Complaining, whining, more complaining. And why shouldn’t we? Bad governance, power cuts, rising inflation, deteriorating economy, bomb blasts, target killings…and did we mention the government? Amidst all these life-threatening situations, who has the time, money or energy to think of education, and that too for the underprivileged?

Yet a small but powerful community of philanthropists continues to do its bit amongst all this chaos and anarchy. Whereas it’s pretty clear (and boring) why the complainers amongst us complain and whine it’s really interesting to note what motivates others to dig in their heels and press on.

The field of free, quality education is one area which is growing thanks to the initiative and dedication of a number of committed individuals. Organisations which come under this umbrella range from wide, established, networks like The Citizen Foundation Schools to small home-based ventures.

A senior educational professional now involved in teacher training believes these schools are a beacon of hope, “Government school teachers are apathetic. There is lack of commitment, absenteeism, and not much calibre. Some of the B.Eds and M.Eds we come across do not have even the basic knowledge. Lack of money is the biggest cause of demotivation. In this scenario, these charity set-ups are changing the lives of underprivileged children. One sees a compassion in owners/teachers of these schools that is missing in government schools. Promoting education in these schools actually helps the masses as the elite schools (which charge a bomb) represent only a small margin of the society.”

Seconding this is Dr Soaliha Ahmed, a retired professor from Karachi University. Dr Ahmed takes in 75 children at a time. For her this venture has been a research project which has turned out to be really successful. Her Educational Centre is not a school; rather it provides supplementary education to school-going underprivileged children. In addition to providing coaching she adds on life skills like confidence and assertiveness and the students who really shine get admission in professional colleges.

She has three girls studying in MBA and another four in Bachelor’s, with more ‘good kids’ in the pipeline. She says, “teachers in government schools need incentives. Further, just a change of environment can bring changes — some trees, basic cleanliness, a small library, these things don’t cost much. I have children who walk miles in all kinds of weather to attend their classes here just because I provide a modest yet welcoming environment.”

Another teacher trainer reveals that some of these schools ask teachers to do social work in the evening and guide them on health and hygiene issues. Children absorb this information and are known to refuse to sleep on dirty sheets or ask their mothers to wash their hands before cooking them a chapati. At one school, she was surprised to see a labourer with mud laden clothes come to pick up his daughter (who was wearing a spotlessly clean uniform.)

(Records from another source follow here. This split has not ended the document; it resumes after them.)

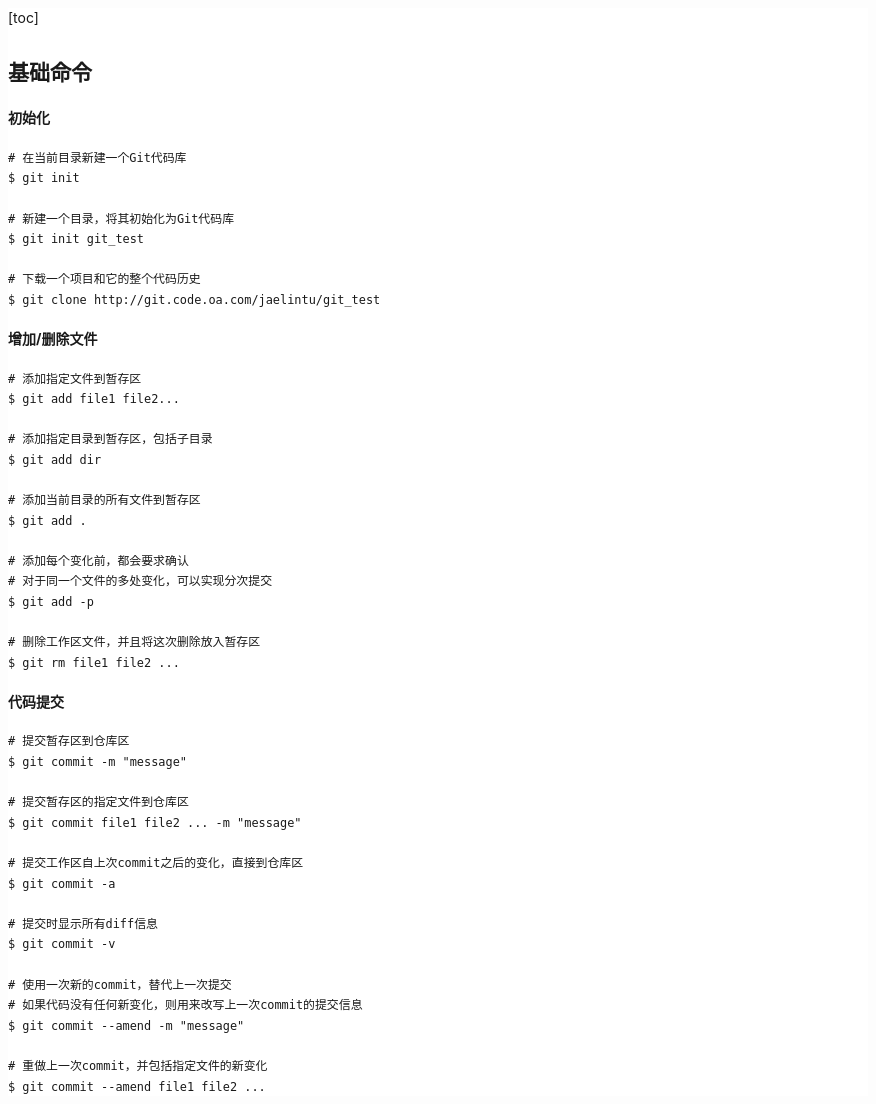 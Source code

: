 [toc]

## 基础命令
#### 初始化

```git
# 在当前目录新建一个Git代码库
$ git init
​
# 新建一个目录，将其初始化为Git代码库
$ git init git_test
​
# 下载一个项目和它的整个代码历史
$ git clone http://git.code.oa.com/jaelintu/git_test

```

#### 增加/删除文件
```git
# 添加指定文件到暂存区
$ git add file1 file2...
​
# 添加指定目录到暂存区，包括子目录
$ git add dir
​
# 添加当前目录的所有文件到暂存区
$ git add .
​
# 添加每个变化前，都会要求确认
# 对于同一个文件的多处变化，可以实现分次提交
$ git add -p
​
# 删除工作区文件，并且将这次删除放入暂存区
$ git rm file1 file2 ...
```

#### 代码提交
```git
# 提交暂存区到仓库区
$ git commit -m "message"
​
# 提交暂存区的指定文件到仓库区
$ git commit file1 file2 ... -m "message"
​
# 提交工作区自上次commit之后的变化，直接到仓库区
$ git commit -a
​
# 提交时显示所有diff信息
$ git commit -v
​
# 使用一次新的commit，替代上一次提交
# 如果代码没有任何新变化，则用来改写上一次commit的提交信息
$ git commit --amend -m "message"
​
# 重做上一次commit，并包括指定文件的新变化
$ git commit --amend file1 file2 ...

```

Another philanthropist, who runs schools in Korangi, provides — in addition to the education — free meals for the children, along with hand sanitisers. The school has 5,000 children. Not wishing to be named, the gentleman is a treat to talk to with his refreshing sense of humour. Working these days on building an infrastructure to carry on his good work, he says “With my age above 60 and as a diabetic patient for over 30 years, I already have the passport and am waiting for the visa”. The schools are funded by his own money. “It’s not a sacrifice; rather, it’s a pleasure. The sense of satisfaction and emotional high is the biggest reward.”

The gratefulness shown by these children is one of the main factors that drives Andrea Khan to volunteer at several welfare schools. Having taught at a prestigious international institution, she says, “I see a fundamental difference. Children from the middle and upper classes tend to have a sense of entitlement, but these underprivileged children are so appreciative of every small kindness, it warms your heart. What’s more, given a chance, these children have intelligence and talent that without an education would never be discovered or developed.”

There are many other examples: the Garage School run by Shabina Mustafa, the Federation of Business & Professional Women’s Quality School in Azam Basti, Sun (The Society for Unwell and Needy) Academy — a UK based charity — and numerous other schools.

So what makes these people do what they do? It’s a sense of responsibility, a straightening of priorities, a simple belief that people should share. “The 2.5 per cent zakat is the minimum mandatory limit. You should give whatever you can,” says one philanthropist.

The attitude with which these people approach their goal is so magnetic that resources — money, good teachers and even the students — just flow towards them. They don’t worry about the rest of the world or complain about others not doing their bit; they focus their energies on whatever bit they can contribute and that makes a world of difference in the lives they touch.